Nous étions tellement abandonnés à notre sort que ce signe de souvenir nous était très précieux. Ils finirent par s’éloigner, tout en restant présents d’une certaine manière, derrière la ligne de l’horizon taillée par les moignons des maisons effondrées.

         Je cherchais à obtenir un laissez-passer pour pouvoir retourner à mon détachement. On ne voulait pas me le délivrer. Pourquoi? Heureusement, je rencontrai à nouveau Halinka Adamowiczowa et c’était elle qui tout arrangea sur le champ. J’étais de retour. C’était comme une fuite devant moi-même, devant la crainte que le calme et le comfort ne finissent par me faire craquer complètement. C’était la preuve que l’homme se façonne pour lui-même et qu’il ne veut pas se décevoir lui-même.

         Ma jambe était toujours enveloppée dans un bandage élastique, mais elle était déjà opérationnelle. Je traverçais les passages souterrains, les caves et les ouvertures percées à travers les caves. Les couloirs des caves étaient identifiés par les flèches indiquant les différentes directions. Partout, il y avait beaucoup de gens qui donnaient des renseignements avec empressement. Encore une fois, j’avais l’occasion de rencontrer la population de Varsovie. Ces misérables afamés, malpropres et abattus, subsistaient et même habitaient sous la surface de la terre. L’infortune collective n’est pas uniquement un facteur d’union, mais aussi de division. Je ne pouvais pas m’en apercevoir, et j’avais peu de temps disponible pour les causeries, mais il était clair qu’ils attendaient de moi des nouvelles reconfortantes,une consolation – à cause du brassard blanc-rouge officiel que je portais. J’étais aussi obligée de me reposer de temps en temps, parce que ma jambe n’était pas encore habituée à la marche. C’était à ces moments là qu’ils commençaient à se plaindre, à s’irriter, à lancer des accusations et à demander quand tout ça serait fini. Malgré mon statut de soldat, je n’étais pas omnisciente. J’essayais de réconforter ces misérables, plongée dans leur désespoir, mais je me considérais moi-même comme une menteuse. Quant à eux, ils n’en étaient pas conscients et s’attachaient à chaque mot plus serein, c’est pourquoi je me forçais à l’engendrer.
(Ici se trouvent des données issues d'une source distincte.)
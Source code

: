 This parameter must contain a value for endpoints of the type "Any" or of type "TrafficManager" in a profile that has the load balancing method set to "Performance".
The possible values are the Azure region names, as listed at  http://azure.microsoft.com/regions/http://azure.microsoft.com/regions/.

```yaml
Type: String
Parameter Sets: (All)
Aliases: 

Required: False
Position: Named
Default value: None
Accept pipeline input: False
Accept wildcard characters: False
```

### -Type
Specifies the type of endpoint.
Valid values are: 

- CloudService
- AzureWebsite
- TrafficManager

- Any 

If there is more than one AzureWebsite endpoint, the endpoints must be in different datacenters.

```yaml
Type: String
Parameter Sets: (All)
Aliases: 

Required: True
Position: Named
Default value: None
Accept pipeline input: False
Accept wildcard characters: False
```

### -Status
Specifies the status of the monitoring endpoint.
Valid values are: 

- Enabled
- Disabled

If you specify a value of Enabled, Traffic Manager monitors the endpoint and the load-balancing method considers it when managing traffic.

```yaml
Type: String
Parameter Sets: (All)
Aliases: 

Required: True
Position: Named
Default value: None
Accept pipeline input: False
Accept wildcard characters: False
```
         De plus en plus nombreux étaient ceux qui portaient vers nous un regard malintentionné, en lançant les griefs des accusations de plus en plus dures et de plus en plus difficiles à parer. L’amertume était à son comble au moment où il fallait faire la queue pour avoir sa ration d’eau. Cela prenait des heures, souvent sous les tirs, ce qui constituait un véritable tourment pour la population réduite à la misère. Et là, dans ces caves lointaines et inconnues, vivaient nos familles. Etaient-elles vraiment vivantes? Il fallait s’interdire de telles pensées.
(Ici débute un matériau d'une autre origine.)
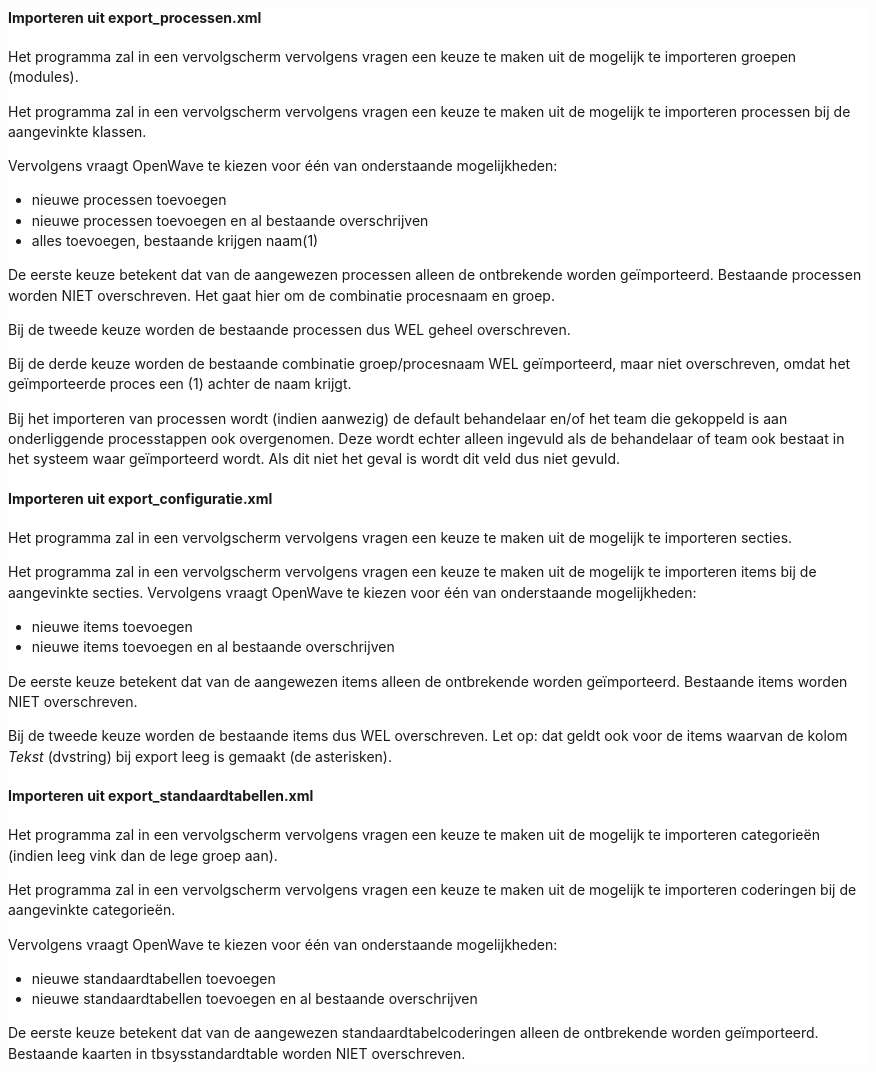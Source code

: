 #### Importeren uit export_processen.xml

Het programma zal in een vervolgscherm vervolgens vragen een keuze te maken uit de mogelijk te importeren groepen (modules).

Het programma zal in een vervolgscherm vervolgens vragen een keuze te maken uit de mogelijk te importeren processen bij de aangevinkte klassen.

Vervolgens vraagt OpenWave te kiezen voor één van onderstaande mogelijkheden:

* nieuwe processen toevoegen
* nieuwe processen toevoegen en al bestaande overschrijven
* alles toevoegen, bestaande krijgen naam(1)

De eerste keuze betekent dat van de aangewezen processen alleen de ontbrekende worden geïmporteerd. Bestaande processen worden NIET overschreven. Het gaat hier om de combinatie procesnaam en groep.

Bij de tweede keuze worden de bestaande processen dus WEL geheel overschreven.

Bij de derde keuze worden de bestaande combinatie groep/procesnaam WEL geïmporteerd, maar niet overschreven, omdat het geïmporteerde proces een (1) achter de naam krijgt.

Bij het importeren van processen wordt (indien aanwezig) de default behandelaar en/of het team die gekoppeld is aan onderliggende processtappen ook overgenomen. Deze wordt echter alleen ingevuld als de behandelaar of team ook bestaat in het systeem waar geïmporteerd wordt. Als dit niet het geval is wordt dit veld dus niet gevuld.

#### Importeren uit export_configuratie.xml

Het programma zal in een vervolgscherm vervolgens vragen een keuze te maken uit de mogelijk te importeren secties.

Het programma zal in een vervolgscherm vervolgens vragen een keuze te maken uit de mogelijk te importeren items bij de aangevinkte secties. Vervolgens vraagt OpenWave te kiezen voor één van onderstaande mogelijkheden:

* nieuwe items toevoegen
* nieuwe items toevoegen en al bestaande overschrijven

De eerste keuze betekent dat van de aangewezen items alleen de ontbrekende worden geïmporteerd. Bestaande items worden NIET overschreven.

Bij de tweede keuze worden de bestaande items dus WEL overschreven. Let op: dat geldt ook voor de items waarvan de kolom *Tekst* (dvstring) bij export leeg is gemaakt (de asterisken).

#### Importeren uit export_standaardtabellen.xml

Het programma zal in een vervolgscherm vervolgens vragen een keuze te maken uit de mogelijk te importeren categorieën (indien leeg vink dan de lege groep aan).

Het programma zal in een vervolgscherm vervolgens vragen een keuze te maken uit de mogelijk te importeren coderingen bij de aangevinkte categorieën.

Vervolgens vraagt OpenWave te kiezen voor één van onderstaande mogelijkheden:

* nieuwe standaardtabellen toevoegen
* nieuwe standaardtabellen toevoegen en al bestaande overschrijven

De eerste keuze betekent dat van de aangewezen standaardtabelcoderingen alleen de ontbrekende worden geïmporteerd. Bestaande kaarten in tbsysstandardtable worden NIET overschreven.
         C’était ainsi que vivaient, mouraient et naissaient les civils. Quel désespoir- qu’est-ce qu’ils pouvaient manger? La masse des civils voulant s’échapper des souterrains devenait de plus en plus nombreuse. Les Allemands fixèrent les heures pendant lesquelles la population civile pouvait quitter la ville.
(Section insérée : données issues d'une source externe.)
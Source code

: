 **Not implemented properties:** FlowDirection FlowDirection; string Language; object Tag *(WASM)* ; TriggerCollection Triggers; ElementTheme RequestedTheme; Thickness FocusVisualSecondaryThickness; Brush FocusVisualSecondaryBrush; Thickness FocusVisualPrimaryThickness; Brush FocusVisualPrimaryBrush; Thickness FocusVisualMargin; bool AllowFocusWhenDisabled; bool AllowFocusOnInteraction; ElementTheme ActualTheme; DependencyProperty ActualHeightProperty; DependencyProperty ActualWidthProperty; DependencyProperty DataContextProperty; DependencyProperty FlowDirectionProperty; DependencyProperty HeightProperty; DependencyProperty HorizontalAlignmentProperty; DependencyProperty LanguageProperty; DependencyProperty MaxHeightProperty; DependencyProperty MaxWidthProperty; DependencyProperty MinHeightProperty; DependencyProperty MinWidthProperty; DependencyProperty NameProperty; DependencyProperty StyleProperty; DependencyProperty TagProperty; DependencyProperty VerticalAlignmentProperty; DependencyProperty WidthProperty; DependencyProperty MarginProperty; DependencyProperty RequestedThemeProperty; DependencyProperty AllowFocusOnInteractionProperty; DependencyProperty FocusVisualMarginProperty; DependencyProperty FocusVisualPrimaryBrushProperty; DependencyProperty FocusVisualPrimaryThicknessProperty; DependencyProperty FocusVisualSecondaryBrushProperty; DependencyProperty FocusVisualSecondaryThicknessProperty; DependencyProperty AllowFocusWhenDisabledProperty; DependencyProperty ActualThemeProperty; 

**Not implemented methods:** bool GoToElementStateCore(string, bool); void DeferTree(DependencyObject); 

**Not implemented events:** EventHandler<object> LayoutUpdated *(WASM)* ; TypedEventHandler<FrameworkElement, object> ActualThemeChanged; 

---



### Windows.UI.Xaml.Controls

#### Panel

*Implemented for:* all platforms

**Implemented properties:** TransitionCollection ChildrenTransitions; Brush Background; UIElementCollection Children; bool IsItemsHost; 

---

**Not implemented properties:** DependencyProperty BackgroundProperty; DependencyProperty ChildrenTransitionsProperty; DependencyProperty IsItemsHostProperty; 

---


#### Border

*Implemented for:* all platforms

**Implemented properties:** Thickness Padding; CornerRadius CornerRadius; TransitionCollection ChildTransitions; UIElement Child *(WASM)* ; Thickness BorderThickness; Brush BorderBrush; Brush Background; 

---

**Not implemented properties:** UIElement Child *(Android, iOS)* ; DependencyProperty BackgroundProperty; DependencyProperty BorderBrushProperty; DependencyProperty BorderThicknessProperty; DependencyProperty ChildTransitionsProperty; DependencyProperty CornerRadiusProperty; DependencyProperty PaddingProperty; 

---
         Je pus enfin franchir l’avenue Aleje Jerozolimskie par l’intermédiaire d’un fossé (je me pose la question combien de victimes devait coûter le construction de cette tranchée). Il y avait une longue queue d’hommes portant sur leurs dos des sacs remplis de froment. Leurs échines étaient courbées et leurs visages invisibles. Je me glissai dans le flot des hommes qui arrivaient les uns après les autres. Au milieu du chemin, l’un d’entre eux se tourna pour me regarder. Son visage était plein de rage.

         - C’est votre faute – fit-il en lâchant son sac et se dirigeant vers moi.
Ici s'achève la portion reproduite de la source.